━━━ INPUT ━━━

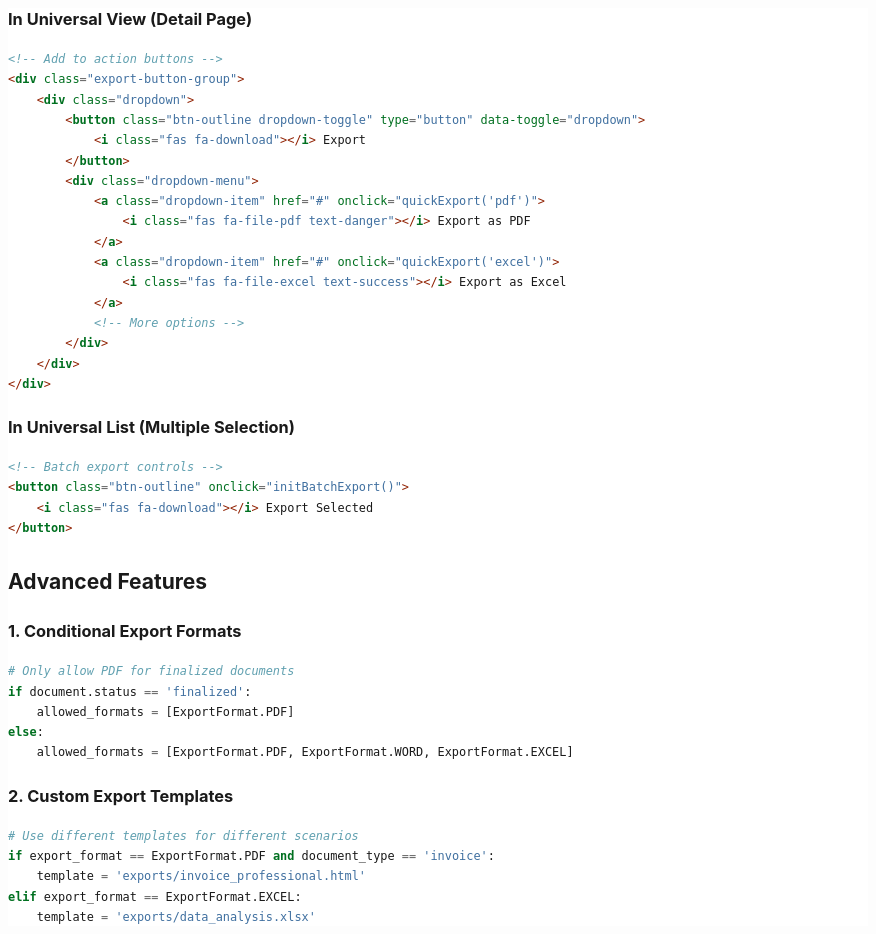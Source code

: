 ### In Universal View (Detail Page)

```html
<!-- Add to action buttons -->
<div class="export-button-group">
    <div class="dropdown">
        <button class="btn-outline dropdown-toggle" type="button" data-toggle="dropdown">
            <i class="fas fa-download"></i> Export
        </button>
        <div class="dropdown-menu">
            <a class="dropdown-item" href="#" onclick="quickExport('pdf')">
                <i class="fas fa-file-pdf text-danger"></i> Export as PDF
            </a>
            <a class="dropdown-item" href="#" onclick="quickExport('excel')">
                <i class="fas fa-file-excel text-success"></i> Export as Excel
            </a>
            <!-- More options -->
        </div>
    </div>
</div>
```

### In Universal List (Multiple Selection)

```html
<!-- Batch export controls -->
<button class="btn-outline" onclick="initBatchExport()">
    <i class="fas fa-download"></i> Export Selected
</button>
```

## Advanced Features

### 1. **Conditional Export Formats**

```python
# Only allow PDF for finalized documents
if document.status == 'finalized':
    allowed_formats = [ExportFormat.PDF]
else:
    allowed_formats = [ExportFormat.PDF, ExportFormat.WORD, ExportFormat.EXCEL]
```

### 2. **Custom Export Templates**

```python
# Use different templates for different scenarios
if export_format == ExportFormat.PDF and document_type == 'invoice':
    template = 'exports/invoice_professional.html'
elif export_format == ExportFormat.EXCEL:
    template = 'exports/data_analysis.xlsx'
```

━━━

Work through the entries, filtering for the string "onclick", and copy each line that holds it.

◆ **WRITTEN SOLUTION**:
            <a class="dropdown-item" href="#" onclick="quickExport('pdf')">
            <a class="dropdown-item" href="#" onclick="quickExport('excel')">
<button class="btn-outline" onclick="initBatchExport()">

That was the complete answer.